_WORK ITEM:_ Reproduce the following data exactly, minus any images.

EXTRACTED RECORDS START

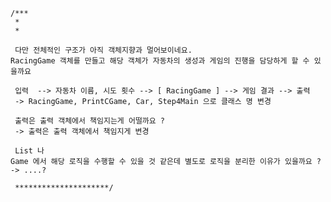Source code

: 	/***
	 * 
	 *  
	 
	 다만 전체적인 구조가 아직 객체지향과 멀어보이네요.
	RacingGame 객체를 만들고 해당 객체가 자동차의 생성과 게임의 진행을 담당하게 할 수 있을까요
	 
	 입력  --> 자동차 이름, 시도 횟수 --> [ RacingGame ] --> 게임 결과 --> 출력 
	 -> RacingGame, PrintCGame, Car, Step4Main 으로 클래스 명 변경
	 
	 출력은 출력 객체에서 책임지는게 어떨까요 ?
	 -> 출력은 출력 객체에서 책임지게 변경
	 
	 List 나
	Game 에서 해당 로직을 수행할 수 있을 것 같은데 별도로 로직을 분리한 이유가 있을까요 ?
	-> ....?
	 
	 *********************/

EXTRACTED RECORDS END

_EXERCISE ANSWER:_
Source code

: 	/***
	 * 
	 *  
	 
	 다만 전체적인 구조가 아직 객체지향과 멀어보이네요.
	RacingGame 객체를 만들고 해당 객체가 자동차의 생성과 게임의 진행을 담당하게 할 수 있을까요
	 
	 입력  --> 자동차 이름, 시도 횟수 --> [ RacingGame ] --> 게임 결과 --> 출력 
	 -> RacingGame, PrintCGame, Car, Step4Main 으로 클래스 명 변경
	 
	 출력은 출력 객체에서 책임지는게 어떨까요 ?
	 -> 출력은 출력 객체에서 책임지게 변경
	 
	 List 나
	Game 에서 해당 로직을 수행할 수 있을 것 같은데 별도로 로직을 분리한 이유가 있을까요 ?
	-> ....?
	 
	 *********************/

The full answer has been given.